Biennial of the Americas takes a look at the Colorado River and water challenges
“It’s warm, it’s us, it’s serious, we’re sure and we can fix it.”
And without a solution, or many solutions, it – climate change – could cause Colorado to lose 20 percent of the water from the Colorado River by 2050 and more than a third of its flow by 2100, according to Brad Udall, a senior water and climate research scientist at the Colorado Water Institute at Colorado State University.
Udall spoke about climate change and its impact on water supply during a panel discussion on water sustainability Friday at Biennials of The Americas. The week-long event, which wrapped up on Saturday, focused on arts and culture of the Americas, sustainability and civic engagement. Its focus on water included a look at regional solutions to water security, best practices and innovative solutions to water challenges.
Climate change means increased planet temperatures, unquestionably human-caused, serious and fixable,’ Udall explained. The impact on water is that “if you heat up the atmosphere … you fundamentally change the water cycle,” which will produce more floods like Harvey, which is supposed to be a one in 25,000-year event, and more drought.
He said the Colorado River is in a 17-year drought, most evident from what’s happening in the lower basin states and Mexico, all which draw water from the Colorado River.
Half of that 17-year drought, Udall told an audience Friday at the Born Hotel, is caused by global warming. One of the most basic fixes, as Udall sees it, is to “electrify everything we can. We have to find ways to generate electricity without generating carbon” and its contribution to greenhouse gases.
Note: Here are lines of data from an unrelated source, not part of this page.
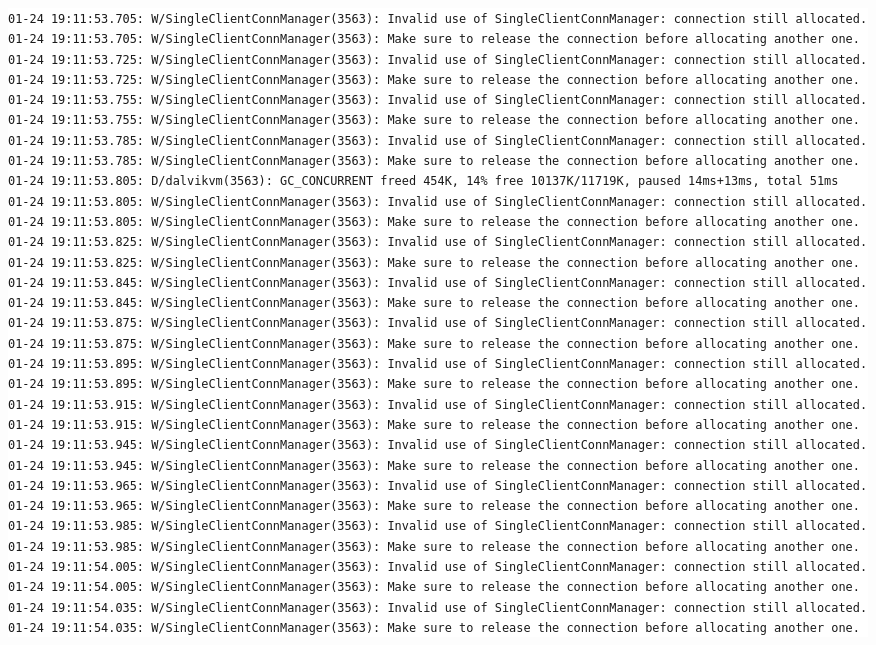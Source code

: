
 ```
01-24 19:11:53.705: W/SingleClientConnManager(3563): Invalid use of SingleClientConnManager: connection still allocated.
01-24 19:11:53.705: W/SingleClientConnManager(3563): Make sure to release the connection before allocating another one.
01-24 19:11:53.725: W/SingleClientConnManager(3563): Invalid use of SingleClientConnManager: connection still allocated.
01-24 19:11:53.725: W/SingleClientConnManager(3563): Make sure to release the connection before allocating another one.
01-24 19:11:53.755: W/SingleClientConnManager(3563): Invalid use of SingleClientConnManager: connection still allocated.
01-24 19:11:53.755: W/SingleClientConnManager(3563): Make sure to release the connection before allocating another one.
01-24 19:11:53.785: W/SingleClientConnManager(3563): Invalid use of SingleClientConnManager: connection still allocated.
01-24 19:11:53.785: W/SingleClientConnManager(3563): Make sure to release the connection before allocating another one.
01-24 19:11:53.805: D/dalvikvm(3563): GC_CONCURRENT freed 454K, 14% free 10137K/11719K, paused 14ms+13ms, total 51ms
01-24 19:11:53.805: W/SingleClientConnManager(3563): Invalid use of SingleClientConnManager: connection still allocated.
01-24 19:11:53.805: W/SingleClientConnManager(3563): Make sure to release the connection before allocating another one.
01-24 19:11:53.825: W/SingleClientConnManager(3563): Invalid use of SingleClientConnManager: connection still allocated.
01-24 19:11:53.825: W/SingleClientConnManager(3563): Make sure to release the connection before allocating another one.
01-24 19:11:53.845: W/SingleClientConnManager(3563): Invalid use of SingleClientConnManager: connection still allocated.
01-24 19:11:53.845: W/SingleClientConnManager(3563): Make sure to release the connection before allocating another one.
01-24 19:11:53.875: W/SingleClientConnManager(3563): Invalid use of SingleClientConnManager: connection still allocated.
01-24 19:11:53.875: W/SingleClientConnManager(3563): Make sure to release the connection before allocating another one.
01-24 19:11:53.895: W/SingleClientConnManager(3563): Invalid use of SingleClientConnManager: connection still allocated.
01-24 19:11:53.895: W/SingleClientConnManager(3563): Make sure to release the connection before allocating another one.
01-24 19:11:53.915: W/SingleClientConnManager(3563): Invalid use of SingleClientConnManager: connection still allocated.
01-24 19:11:53.915: W/SingleClientConnManager(3563): Make sure to release the connection before allocating another one.
01-24 19:11:53.945: W/SingleClientConnManager(3563): Invalid use of SingleClientConnManager: connection still allocated.
01-24 19:11:53.945: W/SingleClientConnManager(3563): Make sure to release the connection before allocating another one.
01-24 19:11:53.965: W/SingleClientConnManager(3563): Invalid use of SingleClientConnManager: connection still allocated.
01-24 19:11:53.965: W/SingleClientConnManager(3563): Make sure to release the connection before allocating another one.
01-24 19:11:53.985: W/SingleClientConnManager(3563): Invalid use of SingleClientConnManager: connection still allocated.
01-24 19:11:53.985: W/SingleClientConnManager(3563): Make sure to release the connection before allocating another one.
01-24 19:11:54.005: W/SingleClientConnManager(3563): Invalid use of SingleClientConnManager: connection still allocated.
01-24 19:11:54.005: W/SingleClientConnManager(3563): Make sure to release the connection before allocating another one.
01-24 19:11:54.035: W/SingleClientConnManager(3563): Invalid use of SingleClientConnManager: connection still allocated.
01-24 19:11:54.035: W/SingleClientConnManager(3563): Make sure to release the connection before allocating another one.
```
Climate change is among the challenges Denver Water faces, said its CEO, Jim Lochhead. “Ecosystems are literally shifting beneath our feet,” he said.
The prospect of sustained drought, as is seen in the southern states – Arizona, Nevada and California – means the Colorado is faced by tremendous challenges for the future. Add to that Colorado’s expected population surge of three to five million people in the next three decades.
“If we grow the next five million people the way we did the last five million,” Lochhead said, the state’s water is not sustainable.
Lochhead called for major policy changes in the way water is managed, and an integrated water and transportation system that he said will be the key to survival.
The panel was moderated by former Secretary of Agriculture Tom Vilsack, now at CSU and at its National Western Center. He joked that he managed to avoid water for eight years while Secretary of Agriculture, but then CSU called and said “work on water.”
Vilsack called the state water plan a “somewhat frightening document” because of the scope of Colorado’s challenges, including how the state will find an extra one million acre-feet of water annually to serve that surging population between now and 2050. An acre-foot of water is about 326,000 gallons of water; 1 million acre-feet is 326 billion gallons of water.
That challenge, Vilsack said, means Coloradans will have to figure how how to reuse and conserve water, or the alternative, which is to choose between a thriving agricultural economy, or telling cities like Denver and Fort Collins that “you’ve grown enough and you have to cap population.”
“It’s a frightening choice,” he said.
The challenge is also a financial one, according to Tom Halverson, CEO of CoBank, which provides loans and financial services to the agribusiness, rural power, water and communications industries. The United States will need to invest $150 billion for drinking water in structure between now and 2025, Halverson said. One trillion dollars will be needed for those demands over the next 25 years.
Halverson noted that the US drinking water system is mostly delivered through aging infrastructure, much of it close to a century old but with a lifespan of just 75 to 100 years. That aging infrastructure, he said, causes a loss of about 6 billion gallons of water, or about 14 to 18 percent, every day.
“Our first priority should be to reduce water waste through investing in existing infrastructure,” Halverson said.
But he also called for a shift in public perception about how water is viewed. The current system is built around protecting water as a property right, which doesn’t treat water as a scarce resource, he said. “We treat it more like air, like it’s free and as a result we don’t conserve it.”
Halverson also defended water use in agriculture, noting that 85 percent of consumed water goes to farming. Thanks to more efficient irrigation, he said, agriculture is using about 25 percent less water today than it did in 1980, and that efficiency means crop yields are up at the same time. “Farmers don’t get enough credit from the environmental community…there’s a real ethic of stewardship” with agricultural producers, he said.
The panel also addressed ways to get people interested in the water issue. Andrea Erickson of the Nature Conservancy pointed to San Antonio, Texas, where some hotels show the area’s aquifer levels and that day’s temperature. “The public responds when awareness is articulated and there’s a way for them to contribute,” she said. In Australia, where they have major drought, she explained, dogs have been trained to sniff out fluoridated water, and that got people interested in water leaks.
The challenge of water, Vilsack said, is not just a Western challenge, it’s a nationwide one. Whatever strategies developed “must be consistent with water law, environmentally friendly and respectful of all interests.”